# Lump on a log



## Coya (Aug 20, 2011)

Our V is just about 14 months old. She is a typical V and goes off the wall sometimes but for the most part she is very mellow. She's by my side napping under her blanket as I type this. My boyfriend says I'm silly for worrying, but after reading so many posts about how wild V's are and how they are constantly on the go, I'm concerned she's not "normal". 

She gets walked daily and goes to the dog park each night for a 1-2 hour play session with her furry friends.

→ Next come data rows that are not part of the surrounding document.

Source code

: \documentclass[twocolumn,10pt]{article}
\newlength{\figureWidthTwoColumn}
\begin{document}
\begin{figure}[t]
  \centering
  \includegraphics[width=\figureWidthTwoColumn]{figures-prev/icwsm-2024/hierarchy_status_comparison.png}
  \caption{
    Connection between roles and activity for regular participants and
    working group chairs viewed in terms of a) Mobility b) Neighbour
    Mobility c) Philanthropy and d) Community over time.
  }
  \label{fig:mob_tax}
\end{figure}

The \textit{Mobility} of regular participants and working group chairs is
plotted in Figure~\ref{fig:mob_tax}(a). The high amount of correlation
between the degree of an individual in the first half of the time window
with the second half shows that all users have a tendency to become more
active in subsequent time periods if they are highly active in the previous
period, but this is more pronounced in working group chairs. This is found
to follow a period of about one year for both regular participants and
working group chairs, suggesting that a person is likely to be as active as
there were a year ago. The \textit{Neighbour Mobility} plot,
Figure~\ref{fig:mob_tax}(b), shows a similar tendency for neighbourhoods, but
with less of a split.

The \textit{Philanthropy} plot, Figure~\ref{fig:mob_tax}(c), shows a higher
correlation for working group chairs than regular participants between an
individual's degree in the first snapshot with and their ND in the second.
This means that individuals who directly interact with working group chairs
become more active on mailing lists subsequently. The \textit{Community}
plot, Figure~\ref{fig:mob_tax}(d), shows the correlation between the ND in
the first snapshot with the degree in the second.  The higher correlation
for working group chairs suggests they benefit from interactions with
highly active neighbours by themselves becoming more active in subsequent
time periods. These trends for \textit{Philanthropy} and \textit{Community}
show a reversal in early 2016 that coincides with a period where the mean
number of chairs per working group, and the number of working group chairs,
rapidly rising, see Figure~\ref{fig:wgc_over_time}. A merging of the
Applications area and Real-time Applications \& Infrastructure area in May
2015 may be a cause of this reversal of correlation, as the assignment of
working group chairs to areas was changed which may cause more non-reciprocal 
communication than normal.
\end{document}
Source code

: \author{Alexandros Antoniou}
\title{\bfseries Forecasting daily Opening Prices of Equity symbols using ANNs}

When she is out and about she is on the move: running, fetching sticks, swimming, etc. It's when she's around the house that she's a lump. She loves her favorite spot on the couch and spends a lot of her time there. I feel like I should be thanking the Vizsla god's that she isn't always a wild and crazy kid, but I just want to make sure that others have V's that aren't always mimicking the energizer bunny!


----------



## SkyyMax (Apr 5, 2012)

I don't believe you have a reason to worry - sounds like your V gets enough exercise 

Our dogs are mellow at home too, especially Max - he is always the first to hit the "snooze button". He sleeps a lot! I would say 4-6 hours during the day and from 9pm to 6am every night.

You have a very normal V


----------



## luv2laugh (Oct 6, 2011)

Hi Coya,

As long as Oso gets his exercise (as your V certainly does), he sleeps most of the day. He is sleeping right now. He will do zoomies around the dog park and gets overly excited to see people/other dogs sometimes when we are out, but at home he is mild.

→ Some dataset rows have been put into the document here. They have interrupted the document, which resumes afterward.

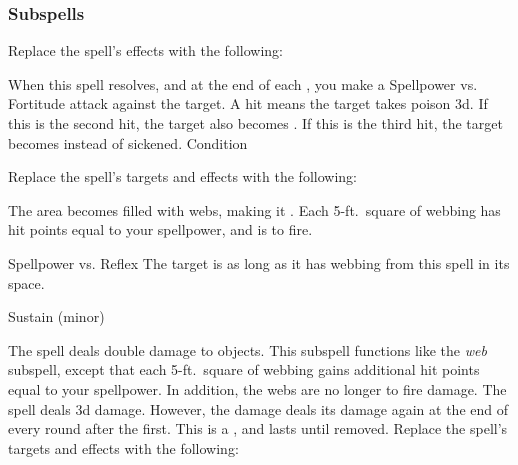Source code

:\subsubsection{Subspells}
Replace the spell's effects with the following:
\begin{spellcontent}
\begin{augmenteffects}
\spelleffect
When this spell resolves, and at the end of each , you make a Spellpower vs. Fortitude attack against the target.
A hit means the target takes poison  \minus3d.
If this is the second hit, the target also becomes .
If this is the third hit, the target becomes  instead of sickened.
\spelldur Condition
\end{augmenteffects}
\end{spellcontent}
Replace the spell's targets and effects with the following:
\begin{spellcontent}
\begin{augmenttargetinginfo}
\end{augmenttargetinginfo}
\begin{augmenteffects}
\spelleffect
The area becomes filled with webs, making it .
Each 5-ft.\ square of webbing has hit points equal to your spellpower, and is  to fire.
\begin{spellattack}{Spellpower vs. Reflex}
\spellsuccess The target is \immobilized as long as it has webbing from this spell in its space.
\end{spellattack}
\spelldur Sustain (minor)
\end{augmenteffects}
\end{spellcontent}
The spell deals double damage to objects.
This subspell functions like the \textit{web} subspell, except that each 5-ft.\ square of webbing gains additional hit points equal to your spellpower.
In addition, the webs are no longer  to fire damage.
The spell deals \minus3d damage.
However, the damage deals its damage again at the end of every round after the first.
This is a , and lasts until removed.
Replace the spell's targets and effects with the following:
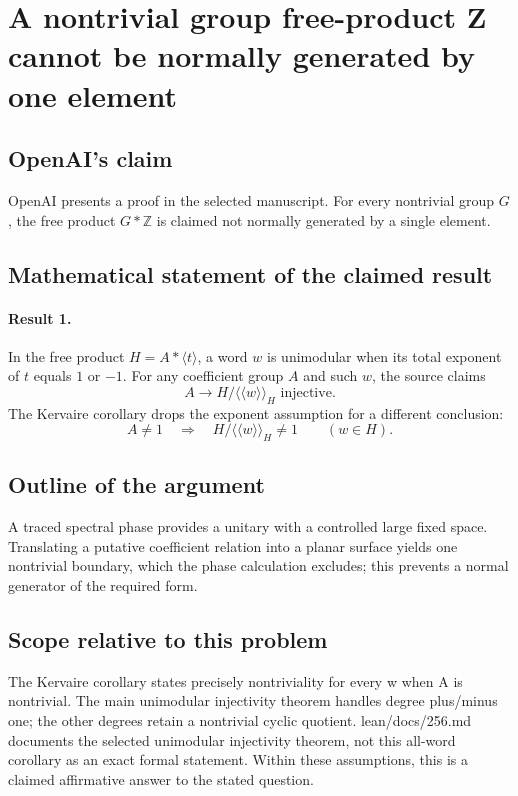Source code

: \documentclass[11pt]{article}
\begin{document}
\section*{A nontrivial group free-product Z cannot be normally generated by one element}

\subsection{OpenAI's claim}
OpenAI presents a proof in the selected manuscript. For every nontrivial group $G$, the free product $G*\mathbb Z$ is claimed not normally generated by a single element.

\subsection{Mathematical statement of the claimed result}
\paragraph{Result 1.} In the free product \(H=A*\langle t\rangle\), a word \(w\) is unimodular when its total exponent of \(t\) equals \(1\) or \(-1\). For any coefficient group \(A\) and such \(w\), the source claims
\[
 A\longrightarrow H/\langle\!\langle w\rangle\!\rangle_H\text{ injective}.
\]
The Kervaire corollary drops the exponent assumption for a different conclusion:
\[
 A\ne1\quad\Longrightarrow\quad
 H/\langle\!\langle w\rangle\!\rangle_H\ne1\qquad(w\in H).
\]

\subsection{Outline of the argument}
A traced spectral phase provides a unitary with a controlled large fixed space. Translating a putative coefficient relation into a planar surface yields one nontrivial boundary, which the phase calculation excludes; this prevents a normal generator of the required form.

\subsection{Scope relative to this problem}
The Kervaire corollary states precisely nontriviality for every w when A is nontrivial. The main unimodular injectivity theorem handles degree plus/minus one; the other degrees retain a nontrivial cyclic quotient. lean/docs/256.md documents the selected unimodular injectivity theorem, not this all-word corollary as an exact formal statement. Within these assumptions, this is a claimed affirmative answer to the stated question.
\end{document}

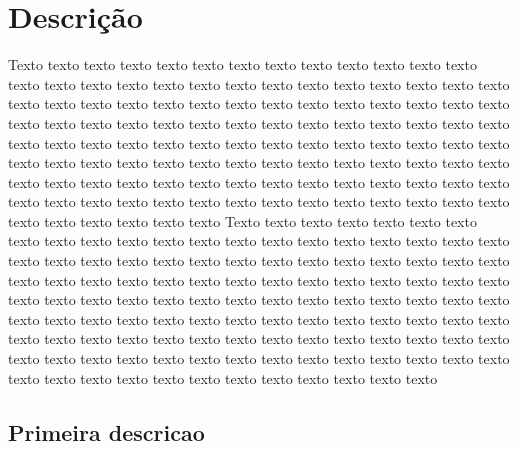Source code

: \chapter{Descrição}
\label{cap:descricao}

Texto texto texto texto texto texto texto texto texto texto texto texto texto
texto texto texto texto texto texto texto texto texto texto texto texto texto
texto texto texto texto texto texto texto texto texto texto texto texto texto
texto texto texto texto texto texto texto texto texto texto texto texto texto
texto texto texto texto texto texto texto texto texto texto texto texto texto 
texto texto texto texto texto texto texto texto texto texto texto texto texto 
texto texto texto texto texto texto texto texto texto texto texto texto texto 
texto texto texto texto texto texto texto texto texto texto texto texto texto 
texto texto texto texto texto texto texto texto texto texto texto texto texto
Texto texto texto texto texto texto texto texto texto texto texto texto texto
texto texto texto texto texto texto texto texto texto texto texto texto texto
texto texto texto texto texto texto texto texto texto texto texto texto texto
texto texto texto texto texto texto texto texto texto texto texto texto texto
texto texto texto texto texto texto texto texto texto texto texto texto texto 
texto texto texto texto texto texto texto texto texto texto texto texto texto 
texto texto texto texto texto texto texto texto texto texto texto texto texto 
texto texto texto texto texto texto texto texto texto texto texto texto texto 
texto texto texto texto texto texto texto texto texto texto texto texto texto

\section{Primeira descricao}
\label{sec:descricao_um}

If it is a day where he doesn't get his exercise, he still doesn't do zoomies at home. He will just find stuff to chew like paper towels or pens. I would say a bit restless, but not wild at all. 

Have fun with your little girl, her behavior sounds typical.


----------



## redbirddog (Apr 23, 2010)

Coya,
If Bailey and Chloe get enough exercises they are couch potatoes par excellance.

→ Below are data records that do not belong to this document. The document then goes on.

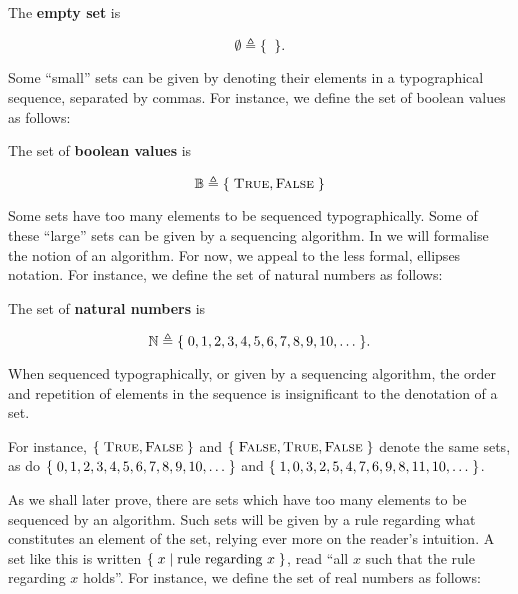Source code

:
\begin{definition} The \textbf{empty set} is

$$\emptyset\triangleq\mathopen{}\left\{\mathrel{}{}\mathrel{}\right\}\mathclose{}.$$

\end{definition}

Some ``small'' sets can be given by denoting their elements in a typographical
sequence, separated by commas. For instance, we define the set of boolean
values as follows:

\begin{definition} The set of \textbf{boolean values} is

$$\mathbb{B}\triangleq\mathopen{}\left\{\mathrel{}{\text{\textsc{True}},\text{\textsc{False}}}\mathrel{}\right\}\mathclose{}$$

\end{definition}

Some sets have too many elements to be sequenced typographically. Some of these
``large'' sets can be given by a sequencing algorithm. In
 we will formalise the notion of an
algorithm. For now, we appeal to the less formal, ellipses notation. For
instance, we define the set of natural numbers as follows:

\begin{definition} The set of \textbf{natural numbers} is

$$\mathbb{N} \triangleq \mathopen{}\left\{\mathrel{}{0,1,2,3,4,5,6,7,8,9,10,\ldots}\mathrel{}\right\}\mathclose{}.$$

\end{definition}

\begin{remark} When sequenced typographically, or given by a sequencing
algorithm, the order and repetition of elements in the sequence is
insignificant to the denotation of a set. \end{remark}

For instance, $\mathopen{}\left\{\mathrel{}{\text{\textsc{True}},\text{\textsc{False}}}\mathrel{}\right\}\mathclose{}$ and $\mathopen{}\left\{\mathrel{}{\text{\textsc{False}}, \text{\textsc{True}}, \text{\textsc{False}}}\mathrel{}\right\}\mathclose{}$
denote the same sets, as do $\mathopen{}\left\{\mathrel{}{0,1,2,3,4,5,6,7,8,9,10,\ldots}\mathrel{}\right\}\mathclose{}$ and
$\mathopen{}\left\{\mathrel{}{1,0,3,2,5,4,7,6,9,8,11,10,\ldots}\mathrel{}\right\}\mathclose{}$.

As we shall later prove, there are sets which have too many elements to be
sequenced by an algorithm.  Such sets will be given by a rule regarding what
constitutes an element of the set, relying ever more on the reader's intuition.
A set like this is written $\mathopen{}\left\{\mathrel{}{x\mathrel{}\mid\mathrel{}{\text{rule regarding $x$}}}\mathrel{}\right\}\mathclose{}$, read ``all
$x$ such that the rule regarding $x$ holds''. For instance, we define the set
of real numbers as follows:

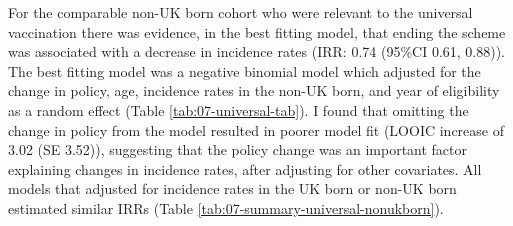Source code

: \documentclass[11pt,twoside]{bristolthesis}
\begin{document}
  For the comparable non-UK born cohort who were relevant to the universal vaccination there was evidence, in the best fitting model, that ending the scheme was associated with a decrease in incidence rates (IRR: 0.74 (95\%CI 0.61, 0.88)). The best fitting model was a negative binomial model which adjusted for the change in policy, age, incidence rates in the non-UK born, and year of eligibility as a random effect (Table \ref{tab:07-universal-tab}). I found that omitting the change in policy from the model resulted in poorer model fit (LOOIC increase of 3.02 (SE 3.52)), suggesting that the policy change was an important factor explaining changes in incidence rates, after adjusting for other covariates. All models that adjusted for incidence rates in the UK born or non-UK born estimated similar IRRs (Table \ref{tab:07-summary-universal-nonukborn}).
  \begin{landscape}\begin{table}[!h]
  

\end{table}
\end{landscape}
\end{document}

They take lounging to a whole new level.

The more you exercises them, I believe, the more they learn to chill out when not out burning calories. In the wild, dogs might sleep or rest 20 hours a day and hunt 4. That is survival at work.

Don't do anything with them for a few days and you'll get a whole different indoor dog.

RBD


----------



## Lincolns Parents (Aug 6, 2011)

Our V is extremely mellow. 8)


----------



## RubyRoo (Feb 1, 2011)

I am so jealous but as they say "a tired V is a happy V". 

On the flip side, I think doggie daycare has built up Ruby's tolerance and is hard to exercise on non day care days. We are not doing daycare for 3 weeks since my husband took time off between jobs. She seems to be sleeping a bit more which is nice.


----------



## R E McCraith (Nov 24, 2011)

Every V is run fun then chill out - there is no science here - just the facts of life for a Vizslas


----------



## Coya (Aug 20, 2011)

Thanks for the responses everyone! I feel a lot better knowing Coya's seemingly odd behavior is actually quite normal. SkyyMax, Max and Coya seem to have similar sleeping patterns. We got in tonight at 8:30, and she's snoozing away in her cozy cave and will probably remain there (or end up in our bed) through the night!


----------



## mswhipple (Mar 7, 2011)

Yeah, that behavior sounds very normal to me, too. Willie sees his job as hunting chipmunks, birds, squirrels, etc., but when he isn't hunting (or playing), he rests. 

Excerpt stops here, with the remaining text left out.